書くということ

 

●僕らが僕らでなくなる時
序章 はじまり
第1章 任務

 

●懐かしき朝
第1章

僕らが僕らでなくなる時

序章 はじまり

 それは突然にやってきた。私にはそう思えた。
 僕らが僕らでなくなる時、それは余りにも突然な出来事だった。ようく考えてみれば大分前にその兆候がなくはなかった。それは、今から3年前、僕が1層上に単身赴任していた時に逆上る。
 ‘長いドラマ’の始まりだと言った政治家がいるが、それ自体はたいした事はなかったものの、その言葉は妙に胸に残った。

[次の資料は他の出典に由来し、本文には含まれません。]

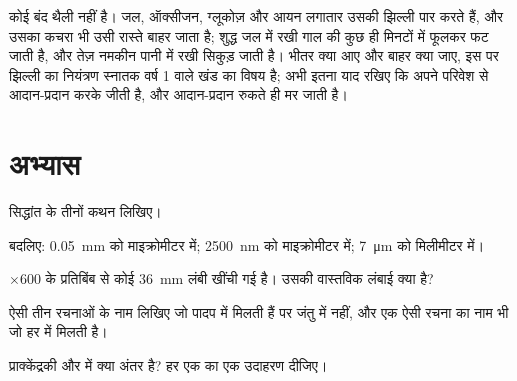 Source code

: \begin{remark}[खुले तंत्र के रूप में कोशिका]\label{rem:g10:cells-common-unit:open}
 कोई बंद थैली नहीं है। जल, ऑक्सीजन, ग्लूकोज़ और आयन लगातार उसकी
झिल्ली पार करते हैं, और उसका कचरा भी उसी रास्ते बाहर जाता है; शुद्ध जल
में रखी गाल की  कुछ ही मिनटों में फूलकर फट जाती है, और तेज़ नमकीन
पानी में रखी  सिकुड़ जाती है। भीतर क्या आए और बाहर क्या जाए, इस पर
झिल्ली का नियंत्रण स्नातक वर्ष 1 वाले खंड का विषय है; अभी इतना याद रखिए
कि  अपने परिवेश से आदान-प्रदान करके जीती है, और आदान-प्रदान रुकते
ही मर जाती है।
\end{remark}

\section{अभ्यास}

\begin{exercise}[$\star$]\label{exo:g10:cells-common-unit:1}
 सिद्धांत के तीनों कथन लिखिए।
\end{exercise}

\begin{exercise}[$\star$]\label{exo:g10:cells-common-unit:2}
बदलिए: \qty{0.05}{mm} को माइक्रोमीटर में; \qty{2500}{nm} को माइक्रोमीटर
में; \qty{7}{\micro m} को मिलीमीटर में।
\end{exercise}

\begin{exercise}[$\star$]\label{exo:g10:cells-common-unit:3}
$\times 600$ के प्रतिबिंब से कोई  \qty{36}{mm} लंबी खींची गई है।
उसकी वास्तविक लंबाई क्या है?
\end{exercise}

\begin{exercise}[$\star$]\label{exo:g10:cells-common-unit:4}
ऐसी तीन रचनाओं के नाम लिखिए जो पादप  में मिलती हैं पर जंतु 
में नहीं, और एक ऐसी रचना का नाम भी जो हर  में मिलती है।
\end{exercise}

\begin{exercise}[$\star$]\label{exo:g10:cells-common-unit:5}
प्राक्केंद्रकी और  में क्या अंतर है? हर एक का एक
उदाहरण दीजिए।
\end{exercise}

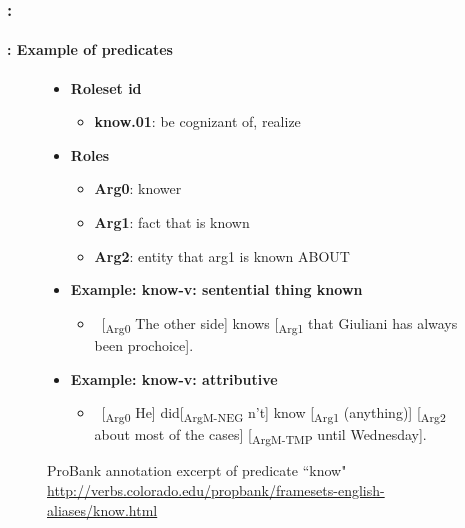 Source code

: \documentclass[xcolor=table]{beamer}
\begin{document}
\begin{frame}
	\frametitle{\insertshortsubtitle: \insertsection}
	\framesubtitle{\insertsubsection: Example of predicates}
	

	\begin{figure}
		\scriptsize
		\begin{tcolorbox}[colback=white, colframe=blue, boxrule=1pt, text width=.91\textwidth]
		\begin{itemize}
			\item \textbf{Roleset id}
			\begin{itemize}\scriptsize
				\item \textbf{know.01}: be cognizant of, realize
			\end{itemize}
			\item \textbf{Roles}
			\begin{itemize}\scriptsize
				\item \textbf{Arg0}: knower
				\item \textbf{Arg1}: fact that is known
				\item \textbf{Arg2}: entity that arg1 is known ABOUT
			\end{itemize}
		
			\item \textbf{Example: know-v: sentential thing known}
			\begin{itemize}\scriptsize
				\item \ [\textsubscript{\color{red}Arg0} The other side] knows [\textsubscript{\color{red}Arg1} that Giuliani has always been prochoice].
			\end{itemize}
		
			\item \textbf{Example: know-v: attributive}
			\begin{itemize}\scriptsize
				\item \ [\textsubscript{\color{red}Arg0} He] did[\textsubscript{\color{red}ArgM-NEG} n't] know [\textsubscript{\color{red}Arg1} (anything)] [\textsubscript{\color{red}Arg2} about most of the cases] [\textsubscript{\color{red}ArgM-TMP} until Wednesday].
			\end{itemize}
		\end{itemize}
		\end{tcolorbox}
			
		\caption{ProBank annotation excerpt of predicate ``know" \url{http://verbs.colorado.edu/propbank/framesets-english-aliases/know.html}}
	\end{figure}
	
\end{frame}
\end{document}

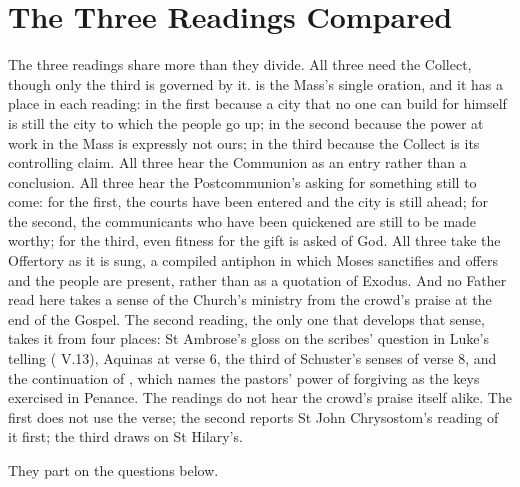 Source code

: \section{The Three Readings Compared}
\label{sec:comparison}

The three readings share more than they divide. All three need the Collect,
though only the third is governed by it.  is the Mass's single oration, and it has a place in each reading:
in the first because a city that no one can build for himself is still the
city to which the people go up; in the second because the power at work in the
Mass is expressly not ours; in the third because the Collect is its controlling
claim. All three hear the Communion as an entry rather than a conclusion. All
three hear the Postcommunion's  asking for something still to come: for the first, the courts have
been entered and the city is still ahead; for the second, the communicants who
have been quickened are still to be made worthy; for the third, even fitness for the
gift is asked of God. All three take the Offertory as it is sung, a compiled
antiphon in which Moses sanctifies and offers and the people are present,
rather than as a quotation of Exodus. And no Father read here takes a sense of
the Church's ministry from the crowd's praise at the end of the Gospel. The second reading, the only one that develops that sense, takes it
from four places: St Ambrose's gloss on the
scribes' question in Luke's telling ( V.13), Aquinas
at verse 6, the third of Schuster's senses of verse 8, and the continuation of
, which names the pastors' power of forgiving as the
keys exercised in Penance. The readings do not hear the crowd's praise itself
alike. The first does not use the verse; the second reports St John
Chrysostom's reading of it first; the third draws on St Hilary's.

They part on the questions below.


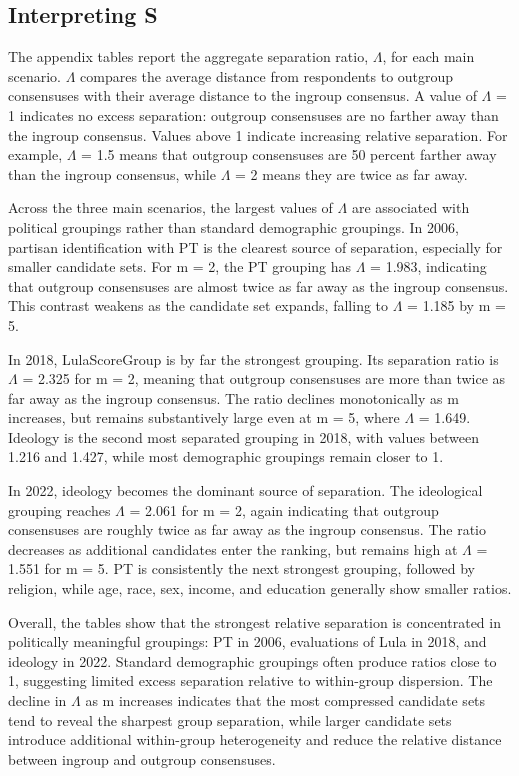 \documentclass[12pt]{article}
\begin{document}


\subsection{Interpreting S}


  The appendix tables report the aggregate separation ratio, \(\Lambda\), for each main scenario. \(\Lambda\) compares the average distance from respondents to outgroup consensuses with their average distance to
  the ingroup consensus. A value of \(\Lambda\) = 1 indicates no excess separation: outgroup consensuses are no farther away than the ingroup consensus. Values above 1 indicate increasing relative
  separation. For example, \(\Lambda\) = 1.5 means that outgroup consensuses are 50 percent farther away than the ingroup consensus, while \(\Lambda\) = 2 means they are twice as far away.

  Across the three main scenarios, the largest values of \(\Lambda\) are associated with political groupings rather than standard demographic groupings. In 2006, partisan identification with PT is the
  clearest source of separation, especially for smaller candidate sets. For m = 2, the PT grouping has \(\Lambda\) = 1.983, indicating that outgroup consensuses are almost twice as far away as the
  ingroup consensus. This contrast weakens as the candidate set expands, falling to \(\Lambda\) = 1.185 by m = 5.

  In 2018, LulaScoreGroup is by far the strongest grouping. Its separation ratio is \(\Lambda\) = 2.325 for m = 2, meaning that outgroup consensuses are more than twice as far away as the ingroup
  consensus. The ratio declines monotonically as m increases, but remains substantively large even at m = 5, where \(\Lambda\) = 1.649. Ideology is the second most separated grouping in 2018, with
  values between 1.216 and 1.427, while most demographic groupings remain closer to 1.

  In 2022, ideology becomes the dominant source of separation. The ideological grouping reaches \(\Lambda\) = 2.061 for m = 2, again indicating that outgroup consensuses are roughly twice as far away as
  the ingroup consensus. The ratio decreases as additional candidates enter the ranking, but remains high at \(\Lambda\) = 1.551 for m = 5. PT is consistently the next strongest grouping, followed by
  religion, while age, race, sex, income, and education generally show smaller ratios.

  Overall, the tables show that the strongest relative separation is concentrated in politically meaningful groupings: PT in 2006, evaluations of Lula in 2018, and ideology in 2022. Standard
  demographic groupings often produce ratios close to 1, suggesting limited excess separation relative to within-group dispersion. The decline in \(\Lambda\) as m increases indicates that the most
  compressed candidate sets tend to reveal the sharpest group separation, while larger candidate sets introduce additional within-group heterogeneity and reduce the relative distance between
  ingroup and outgroup consensuses.

  
  
\end{document}
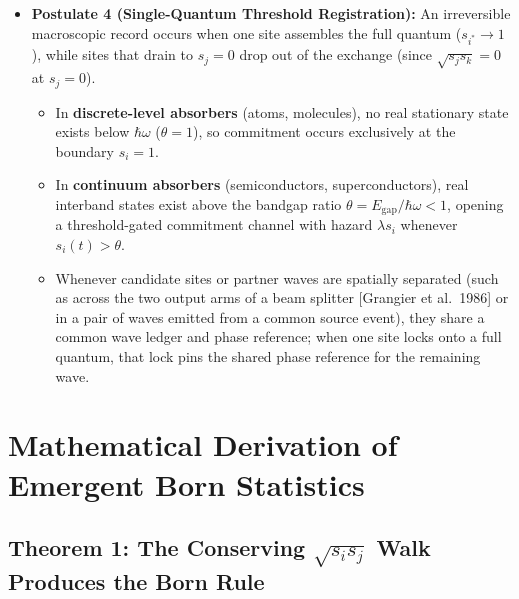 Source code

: \documentclass[11pt,a4paper]{article}
\begin{document}
\begin{itemize}[leftmargin=*]
    \item \textbf{Postulate 4 (Single-Quantum Threshold Registration):}
    An irreversible macroscopic record occurs when one site assembles the full quantum ($s_{i^*} \to 1$), while sites that drain to $s_j = 0$ drop out of the exchange (since $\sqrt{s_j s_k} = 0$ at $s_j = 0$).
    \begin{itemize}
        \item In \textbf{discrete-level absorbers} (atoms, molecules), no real stationary state exists below $\hbar\omega$ ($\theta = 1$), so commitment occurs exclusively at the boundary $s_i = 1$.
        \item In \textbf{continuum absorbers} (semiconductors, superconductors), real interband states exist above the bandgap ratio $\theta = E_{\mathrm{gap}}/\hbar\omega < 1$, opening a threshold-gated commitment channel with hazard $\lambda s_i$ whenever $s_i(t) > \theta$.
        \item Whenever candidate sites or partner waves are spatially separated (such as across the two output arms of a beam splitter [Grangier et al.\ 1986] or in a pair of waves emitted from a common source event), they share a common wave ledger and phase reference; when one site locks onto a full quantum, that lock pins the shared phase reference for the remaining wave.
    \end{itemize}
\end{itemize}

\section{Mathematical Derivation of Emergent Born Statistics}

\subsection{Theorem 1: The Conserving $\sqrt{s_i s_j}$ Walk Produces the Born Rule}
\end{document}
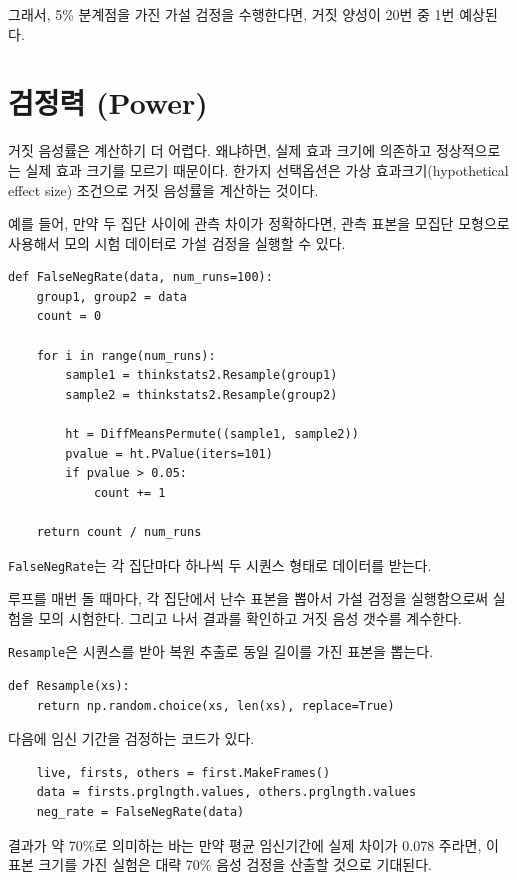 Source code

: 그래서, 5\% 분계점을 가진 가설 검정을 수행한다면, 거짓 양성이 20번 중 1번 예상된다. 

\section{검정력 (Power)}
\label{power}

거짓 음성률은 계산하기 더 어렵다. 왜냐하면, 실제 효과 크기에 의존하고 정상적으로는 실제 효과 크기를 모르기 때문이다. 한가지 선택옵션은 가상 효과크기(hypothetical effect size) 조건으로 거짓 음성률을 계산하는 것이다.

예를 들어, 만약 두 집단 사이에 관측 차이가 정확하다면, 관측 표본을 모집단 모형으로 사용해서 모의 시험 데이터로 가설 검정을 실행할 수 있다.

\begin{verbatim}
def FalseNegRate(data, num_runs=100):
    group1, group2 = data
    count = 0

    for i in range(num_runs):
        sample1 = thinkstats2.Resample(group1)
        sample2 = thinkstats2.Resample(group2)

        ht = DiffMeansPermute((sample1, sample2))
        pvalue = ht.PValue(iters=101)
        if pvalue > 0.05:
            count += 1

    return count / num_runs
\end{verbatim}

{\tt FalseNegRate}는 각 집단마다 하나씩 두 시퀀스 형태로 데이터를 받는다.

루프를 매번 돌 때마다, 각 집단에서 난수 표본을 뽑아서 가설 검정을 실행함으로써 실험을 모의 시험한다. 그리고 나서 결과를 확인하고 거짓 음성 갯수를 계수한다.

{\tt Resample}은 시퀀스를 받아 복원 추출로 동일 길이를 가진 표본을 뽑는다.

\begin{verbatim}
def Resample(xs):
    return np.random.choice(xs, len(xs), replace=True)
\end{verbatim}

다음에 임신 기간을 검정하는 코드가 있다.

\begin{verbatim}
    live, firsts, others = first.MakeFrames()
    data = firsts.prglngth.values, others.prglngth.values
    neg_rate = FalseNegRate(data)
\end{verbatim}

결과가 약 70\%로 의미하는 바는 만약 평균 임신기간에 실제 차이가 0.078 주라면, 이 표본 크기를 가진 실험은 대략 70\% 음성 검정을 산출할 것으로 기대된다.

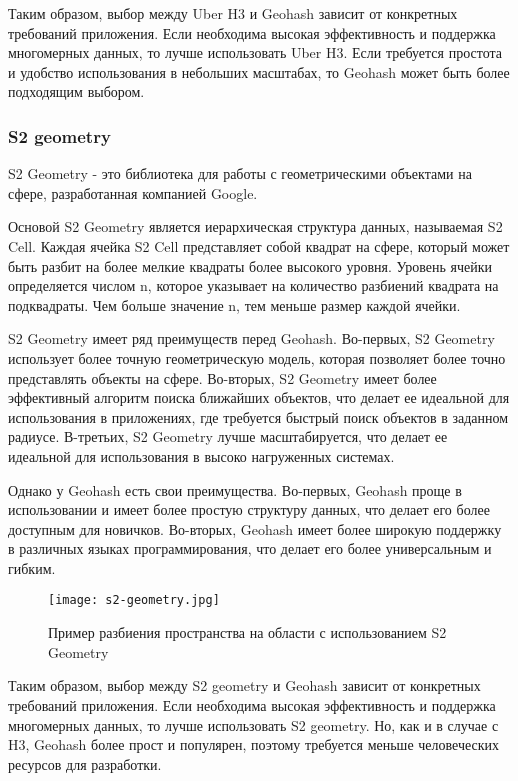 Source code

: Таким образом, выбор между Uber H3 и Geohash зависит от конкретных требований приложения. Если необходима высокая эффективность и поддержка многомерных данных, то лучше использовать Uber H3. Если требуется простота и удобство использования в небольших масштабах, то Geohash может быть более подходящим выбором.

\subsubsection{S2 geometry}

S2 Geometry - это библиотека для работы с геометрическими объектами на сфере, разработанная компанией Google.

Основой S2 Geometry является иерархическая структура данных, называемая S2 Cell. Каждая ячейка S2 Cell представляет собой квадрат на сфере, который может быть разбит на более мелкие квадраты более высокого уровня. Уровень ячейки определяется числом n, которое указывает на количество разбиений квадрата на подквадраты. Чем больше значение n, тем меньше размер каждой ячейки.

S2 Geometry имеет ряд преимуществ перед Geohash. Во-первых, S2 Geometry использует более точную геометрическую модель, которая позволяет более точно представлять объекты на сфере. Во-вторых, S2 Geometry имеет более эффективный алгоритм поиска ближайших объектов, что делает ее идеальной для использования в приложениях, где требуется быстрый поиск объектов в заданном радиусе. В-третьих, S2 Geometry лучше масштабируется, что делает ее идеальной для использования в высоко нагруженных системах.

Однако у Geohash есть свои преимущества. Во-первых, Geohash проще в использовании и имеет более простую структуру данных, что делает его более доступным для новичков. Во-вторых, Geohash имеет более широкую поддержку в различных языках программирования, что делает его более универсальным и гибким.


\begin{figure}[h]
    \centering
    \texttt{[image: s2-geometry.jpg]}
    \caption{Пример разбиения пространства на области с использованием S2 Geometry}
\end{figure}

Таким образом, выбор между S2 geometry и Geohash зависит от конкретных требований приложения. Если необходима высокая эффективность и поддержка многомерных данных, то лучше использовать S2 geometry. Но, как и в случае с H3, Geohash более прост и популярен, поэтому требуется меньше человеческих ресурсов для разработки.
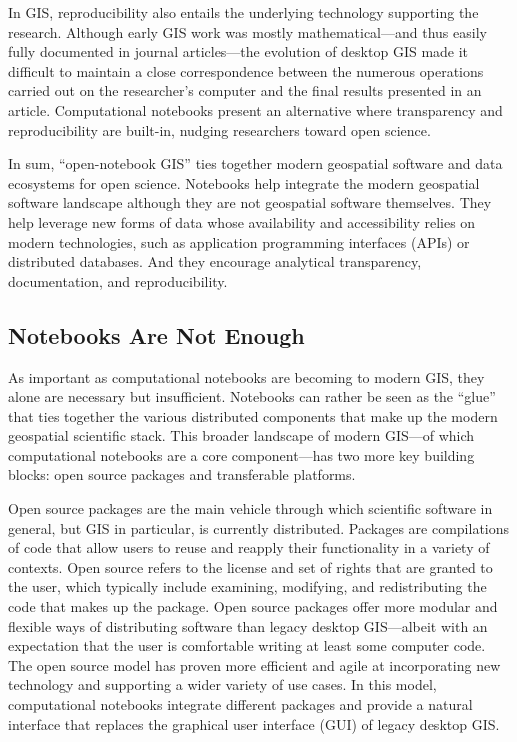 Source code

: \documentclass[11pt,letterpaper]{article}
\begin{document}
In GIS, reproducibility also entails the underlying technology supporting the research. Although early GIS work was mostly mathematical---and thus easily fully documented in journal articles---the evolution of desktop GIS made it difficult to maintain a close correspondence between the numerous operations carried out on the researcher's computer and the final results presented in an article. Computational notebooks present an alternative where transparency and reproducibility are built-in, nudging researchers toward open science.

In sum, \enquote{open-notebook GIS} ties together modern geospatial software and data ecosystems for open science. Notebooks help integrate the modern geospatial software landscape although they are not geospatial software themselves. They help leverage new forms of data whose availability and accessibility relies on modern technologies, such as application programming interfaces (APIs) or distributed databases. And they encourage analytical transparency, documentation, and reproducibility.

\subsection{Notebooks Are Not Enough}

As important as computational notebooks are becoming to modern GIS, they alone are necessary but insufficient. Notebooks can rather be seen as the \enquote{glue} that ties together the various distributed components that make up the modern geospatial scientific stack. This broader landscape of modern GIS---of which computational notebooks are a core component---has two more key building blocks: open source packages and transferable platforms.

Open source packages are the main vehicle through which scientific software in general, but GIS in particular, is currently distributed. Packages are compilations of code that allow users to reuse and reapply their functionality in a variety of contexts. Open source refers to the license and set of rights that are granted to the user, which typically include examining, modifying, and redistributing the code that makes up the package. Open source packages offer more modular and flexible ways of distributing software than legacy desktop GIS---albeit with an expectation that the user is comfortable writing at least some computer code. The open source model has proven more efficient and agile at incorporating new technology and supporting a wider variety of use cases. In this model, computational notebooks integrate different packages and provide a natural interface that replaces the graphical user interface (GUI) of legacy desktop GIS.
\end{document}
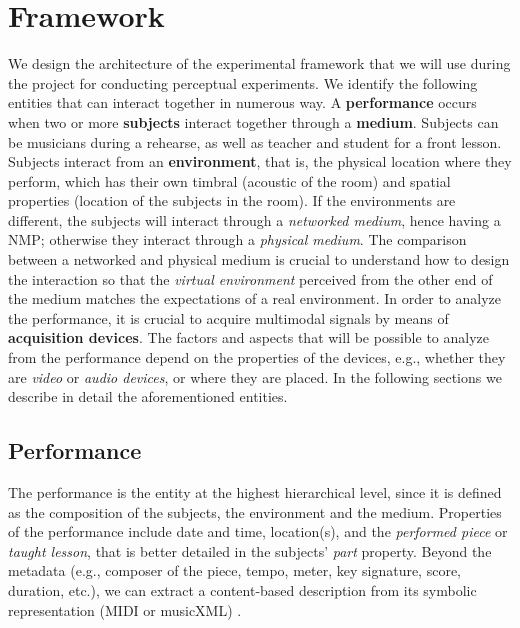 \section{Framework}
We design the architecture of the experimental framework that we will use during the project for conducting perceptual experiments. We identify the following entities that can interact together in numerous way. A \textbf{performance} occurs when two or more \textbf{subjects} interact together through a \textbf{medium}. Subjects can be musicians during a rehearse, as well as teacher and student for a front lesson. Subjects interact from an \textbf{environment}, that is, the physical location where they perform, which has their own timbral (acoustic of the room) and spatial properties (location of the subjects in the room). If the environments are different, the subjects will interact through a \textit{networked medium}, hence having a NMP; otherwise they interact through a \textit{physical medium}. The comparison between a networked and physical medium is crucial to understand how to design the interaction so that the \textit{virtual environment} perceived from the other end of the medium matches the expectations of a real environment. In order to analyze the performance, it is crucial to acquire multimodal signals by means of  \textbf{acquisition devices}. The factors and aspects that will be possible to analyze from the performance depend on the properties of the devices, e.g., whether they are \textit{video} or \textit{audio devices}, or where they are placed. In the following sections we describe in detail the aforementioned entities.


\subsection{Performance}
The performance is the entity at the highest hierarchical level, since it is defined as the composition of the subjects, the environment and the medium. 
Properties of the performance include date and time, location(s), and the \textit{performed piece} or \textit{taught lesson}, that is better detailed in the subjects' \textit{part} property. Beyond the metadata (e.g., composer of the piece, tempo, meter, key signature, score, duration, etc.), we can extract a content-based description from its symbolic representation (MIDI or musicXML) \cite{MIDItoolbox}.

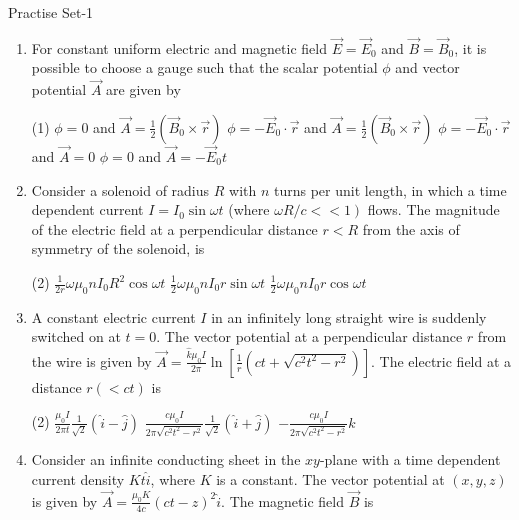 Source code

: \newpage
\begin{abox}
Practise Set-1
\end{abox}
\begin{enumerate}
	\item  For constant uniform electric and magnetic field $\vec{E}=\vec{E}_{0}$ and $\vec{B}=\vec{B}_{0}$, it is possible to choose a gauge such that the scalar potential $\phi$ and vector potential $\vec{A}$ are given by
		{}
		\begin{tasks}(1)
			\task[\textbf{A.}] $\phi=0$ and $\vec{A}=\frac{1}{2}\left(\vec{B}_{0} \times \vec{r}\right)$
			\task[\textbf{B.}] $\phi=-\vec{E}_{0} \cdot \vec{r}$ and $\vec{A}=\frac{1}{2}\left(\vec{B}_{0} \times \vec{r}\right)$
			\task[\textbf{C.}]  $\phi=-\vec{E}_{0} \cdot \vec{r}$ and $\vec{A}=0$
			\task[\textbf{D.}] $\phi=0$ and $\vec{A}=-\vec{E}_{0} t$
		\end{tasks}
	\item	Consider a solenoid of radius $R$ with $n$ turns per unit length, in which a time dependent current $I=I_{0} \sin \omega t$ (where $\left.\omega R / c<<1\right)$ flows. The magnitude of the electric field at a perpendicular distance $r<R$ from the axis of symmetry of the solenoid, is
		{\exyear{NET/JRF(DEC-2011)}}
		\begin{tasks}(2)
			\task[\textbf{A.}]  0
			\task[\textbf{B.}] $\frac{1}{2 r} \omega \mu_{0} n I_{0} R^{2} \cos \omega t$
			\task[\textbf{C.}] $\frac{1}{2} \omega \mu_{0} n I_{0} r \sin \omega t$
			\task[\textbf{D.}]  $\frac{1}{2} \omega \mu_{0} n I_{0} r \cos \omega t$
		\end{tasks}
\item	A constant electric current $I$ in an infinitely long straight wire is suddenly switched on at $t=0$. The vector potential at a perpendicular distance $r$ from the wire is given by $\vec{A}=\frac{\hat{k} \mu_{0} I}{2 \pi} \ln \left[\frac{1}{r}\left(c t+\sqrt{c^{2} t^{2}-r^{2}}\right)\right]$. The electric field at a distance $r(<c t)$ is
		{}
		\begin{tasks}(2)
			\task[\textbf{B.}] $\frac{\mu_{0} I}{2 \pi t} \frac{1}{\sqrt{2}}(\hat{i}-\hat{j})$
			\task[\textbf{C.}] $\frac{c \mu_{0} I}{2 \pi \sqrt{c^{2} t^{2}-r^{2}}} \frac{1}{\sqrt{2}}(\hat{i}+\hat{j})$
			\task[\textbf{D.}] $-\frac{c \mu_{0} I}{2 \pi \sqrt{c^{2} t^{2}-r^{2}}} \hat{k}$
		\end{tasks}
\item Consider an infinite conducting sheet in the $x y$-plane with a time dependent current density $K t \hat{i}$, where $K$ is a constant. The vector potential at $(x, y, z)$ is given by $\vec{A}=\frac{\mu_{0} K}{4 c}(c t-z)^{2} \hat{i}$. The magnetic field $\vec{B}$ is

\end{enumerate}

まさに、その‘長いドラマ’の始まりだった。

 “臭うわ、臭うのよ” 妻は私が帰ると、私の着ている物を嗅ぎながらそう言った。
 “おい犬みたいな事はよせよ”
 “犬みたいな事、誰がそんな事を言ったの?”
 “誰も言いやしないさ、俺がそう思っただけだよ”
 “誰から聞いたの、犬みたいだなんて事”
 “何でいつもそんな言い方をするんだ?俺が自分でそう思っただけだよ”
 “いいや、私が犬みたいだって誰かに言われたのよ。そうでなければそんな事を急に言うわけがないわ”
 “俺は誰かが言ったから俺も言うなんて事はしないよ。俺はそんな馬鹿じゃーないよ。いつも自分で考えて言っているさ!”
 “何だか、分からないからね。信用してないわ!”
 最近はいつもこうなる。いや、以前よりは少しましになったかも知れない。こんな風になったのは、私が1層上に単身赴任してからだ。一時は、こんな会話が毎日の様に続いた。最近は、ようく考えれば月に1〜2回の時期にかたまっている。妻は1年位前に女性を上がったのだが、ひょっとしてそのなごりはあるのかも知れない。しかし、それにつけても、私の留守中に一体何があったのだろう。

 1層上に上がるにはそれなりに苦労はあった。まず言葉だ。先輩は問題ない、標準語は通じると言った。確かに、ビジネスでは通じた。しかし、標準なる意味は一体なんなのか、本当に分かっている人がどれだけいるのか?今となっては明らかだ。誰も分かってはいなかったのだ。それも当然なのだろう。知識は当局から一方的に流れるだけなのだから。先輩だって1層上に行った経験はなく、その知識は当局から聞いた話の受け売りに過ぎない。それを伝えた当局の人間だって1層上の事をどれだけ知っているか分かりはしない。

 1層上に赴任するには、通常の出張の様に自宅からそのまま行くものと思っていた。もちろん、通行手形なるものが必要である事は知っていたし、あらかじめ更新してあった。
 1層上に行く前に、通行所の入り口にある宿泊所に一泊させられた。それがどうしても必要と分かったのは、宿泊する日の夜になってからだ。宿泊所には昼過ぎに入った。午後早くに入るように指示されていたからだ。荷物はあらかじめ宅配便で送ってあった。もちろんそれらの荷物がチェックされることは知っていた。宿泊所に着くと同時に身体検査があった。主にウィルス中心の検査であったが、何故か尻の穴まで調べられた。
 食事の前、5時からは風呂と決まっていた。後から分かった事だが、予めその時間に担当の人間を待機させており、身につけていた物を調べさせたのであった。そうして上の人間にとって問題ない事が分かった時点で残されたのは、僕という人間が無害の人間であるかという事だけであった。もちろん、調査書は事前に入手し、チェックはされていたのではあるが、見ると聞くとでは、いや書かれた物だけよりは実物を見て判断する方がより良いとそう思ったに相違ない。僕もそう思う。そして、僕という人間が観察される時間が、更に半日費やされた。